Your goal —
Copy each line below in which the string "database" appears.

(Dataset records)

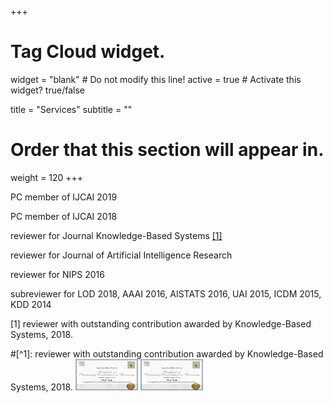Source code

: +++

# Tag Cloud widget.
widget = "blank"  # Do not modify this line!
active = true  # Activate this widget? true/false

title = "Services"
subtitle = ""

# Order that this section will appear in.
weight = 120
+++
<p> PC member of IJCAI 2019 </p>
<p> PC member of IJCAI 2018 </p>
<p> reviewer for Journal Knowledge-Based Systems <a href="#section1">[1]</a> </p> 
<p> reviewer for Journal of Artificial Intelligence Research </p>
<p> reviewer for NIPS 2016 </p>
<p> subreviewer for LOD 2018,  AAAI 2016, AISTATS 2016, UAI 2015, ICDM 2015, KDD 2014 </p>

<p id="section1">[1] reviewer with outstanding contribution awarded by Knowledge-Based Systems, 2018. </p>
#[^1]: reviewer with outstanding contribution awarded by Knowledge-Based Systems, 2018. 
<img src="certificate.jpg" width="100" height="50">
<a href="https://github.com/syang16/academic-kickstart/blob/master/static/img/certificate.jpg"> <img src="certificate.jpg" width="100" height="50"> </a> 
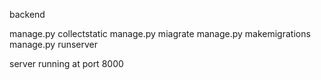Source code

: backend

manage.py collectstatic
manage.py miagrate
manage.py makemigrations
manage.py runserver

server running at port 8000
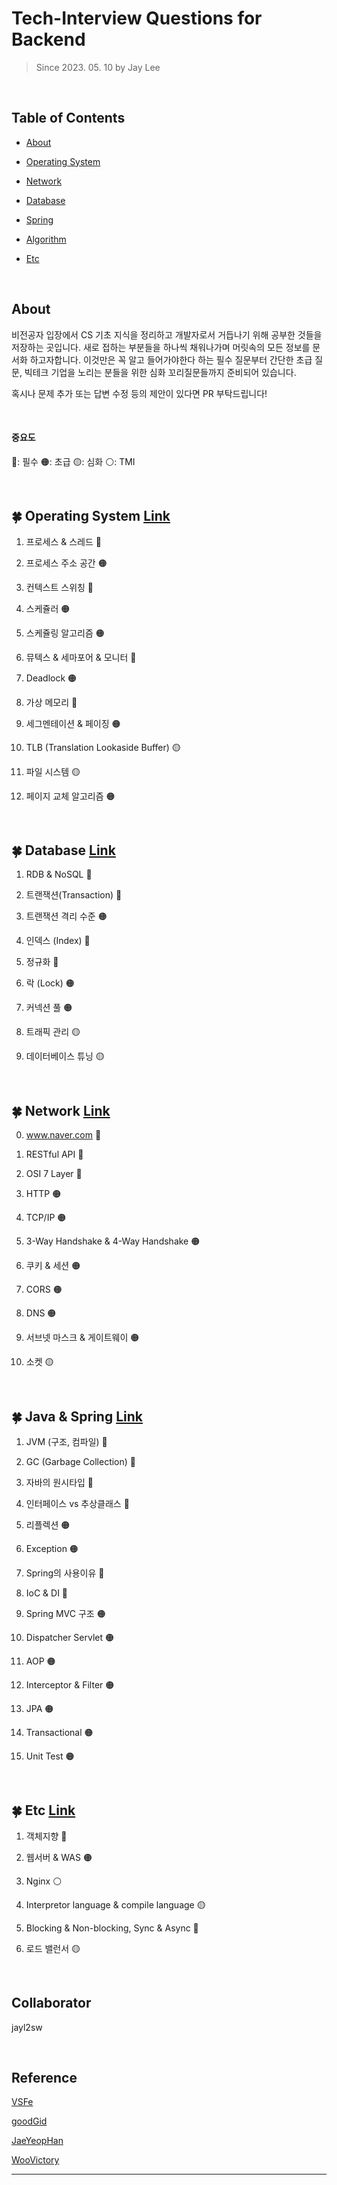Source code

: # Tech-Interview Questions for Backend

> Since 2023. 05. 10	by Jay Lee

</br>

## Table of Contents

* [About](#about)

* [Operating System](https://github.com/jayl2sw/tech-interview/blob/master/os/README.md)

* [Network](https://github.com/jayl2sw/tech-interview/blob/master/network/README.md)

* [Database](https://github.com/jayl2sw/tech-interview/blob/database/spring/README.md)

* [Spring](https://github.com/jayl2sw/tech-interview/blob/master/spring/README.md)

* [Algorithm](https://github.com/jayl2sw/tech-interview/blob/master/algorithm/README.md)

* [Etc](https://github.com/jayl2sw/tech-interview/blob/master/etc/README.md)

  

</br>


## About

비전공자 입장에서 CS 기초 지식을 정리하고 개발자로서 거듭나기 위해 공부한 것들을 저장하는 곳입니다. 새로 접하는 부분들을 하나씩 채워나가며 머릿속의 모든 정보를 문서화 하고자합니다. 이것만은 꼭 알고 들어가야한다 하는 필수 질문부터 간단한 초급 질문, 빅테크 기업을 노리는 분들을 위한 심화 꼬리질문들까지 준비되어 있습니다. 

혹시나 문제 추가 또는 답변 수정 등의 제안이 있다면 PR 부탁드립니다!


</br>


#### 중요도
🔴: 필수
🟠: 초급
🟡: 심화
⚪: TMI

</br>

## :four_leaf_clover: Operating System [Link](https://github.com/jayl2sw/tech-interview/blob/master/os/README.md)

1. 프로세스 & 스레드 🔴

2. 프로세스 주소 공간 🟠

3. 컨텍스트 스위칭 🔴

4. 스케쥴러 🟠

5. 스케쥴링 알고리즘 🟠

6. 뮤텍스 & 세마포어 & 모니터 🔴

7. Deadlock 🟠

8. 가상 메모리 🔴

9. 세그멘테이션 & 페이징 🟠

10. TLB (Translation Lookaside Buffer) 🟡

11. 파일 시스템 🟡

12. 페이지 교체 알고리즘 🟠

</br>

## :four_leaf_clover: Database [Link](https://github.com/jayl2sw/tech-interview/blob/master/database/README.md)

1. RDB & NoSQL 🔴

2. 트랜잭션(Transaction) 🔴

3. 트랜잭션 격리 수준 🟠

4. 인덱스 (Index) 🔴

5. 정규화 🔴

6. 락 (Lock) 🟠

7. 커넥션 풀 🟠

8. 트래픽 관리 🟡

9. 데이터베이스 튜닝 🟡


</br>


## :four_leaf_clover: Network [Link](https://github.com/jayl2sw/tech-interview/blob/master/network/README.md)

0. www.naver.com 🔴

1. RESTful API 🔴

2. OSI 7 Layer 🔴

3. HTTP 🟠

4. TCP/IP 🟠

5. 3-Way Handshake & 4-Way Handshake 🟠

6. 쿠키 & 세션 🟠

7. CORS 🟠

8. DNS 🟠

9. 서브넷 마스크 & 게이트웨이 🟠

10. 소켓 🟡

    


</br>


## :four_leaf_clover: Java & Spring [Link](https://github.com/jayl2sw/tech-interview/blob/master/spring/README.md)

1. JVM (구조, 컴파일) 🔴

2. GC (Garbage Collection) 🔴

3. 자바의 원시타입 🔴

4. 인터페이스 vs 추상클래스 🔴

5. 리플렉션 🟠

6. Exception 🟠

7. Spring의 사용이유 🔴

8. IoC & DI 🔴

9. Spring MVC 구조 🟠

10. Dispatcher Servlet 🟠

11. AOP 🟠

12. Interceptor & Filter 🟠

13. JPA 🟠

14. Transactional 🟠

15. Unit Test 🟠


</br>


## :four_leaf_clover: Etc [Link](https://github.com/jayl2sw/tech-interview/blob/master/etc/README.md)

1. 객체지향 🔴

2. 웹서버 & WAS 🟠

3. Nginx ⚪

4. Interpretor language & compile language 🟡

5. Blocking & Non-blocking, Sync & Async 🔴

6. 로드 밸런서 🟡


</br>


## Collaborator

jayl2sw

</br>

## Reference

[VSFe](https://github.com/VSFe/Tech-Interview)

[goodGid](https://goodgid.github.io/Prepared-for-Computer-Science/)

[JaeYeopHan](https://github.com/JaeYeopHan/Interview_Question_for_Beginner)

[WooVictory](https://github.com/WooVictory/Ready-For-Tech-Interview)

---

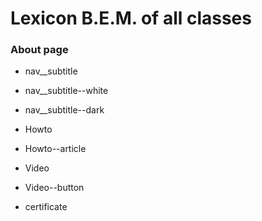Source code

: # Lexicon B.E.M. of all classes

### About page
- nav__subtitle
- nav__subtitle--white
- nav__subtitle--dark

- Howto
- Howto--article

- Video
- Video--button

- certificate
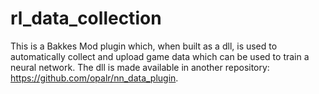 # rl_data_collection
This is a Bakkes Mod plugin which, when built as a dll, is used to automatically collect and upload game data which can be used to train a neural network. The dll is made available in another repository: https://github.com/opalr/nn_data_plugin.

(End Dataset records)

Finished exercise —
* [Database](https://github.com/jayl2sw/tech-interview/blob/database/spring/README.md)
## :four_leaf_clover: Database [Link](https://github.com/jayl2sw/tech-interview/blob/master/database/README.md)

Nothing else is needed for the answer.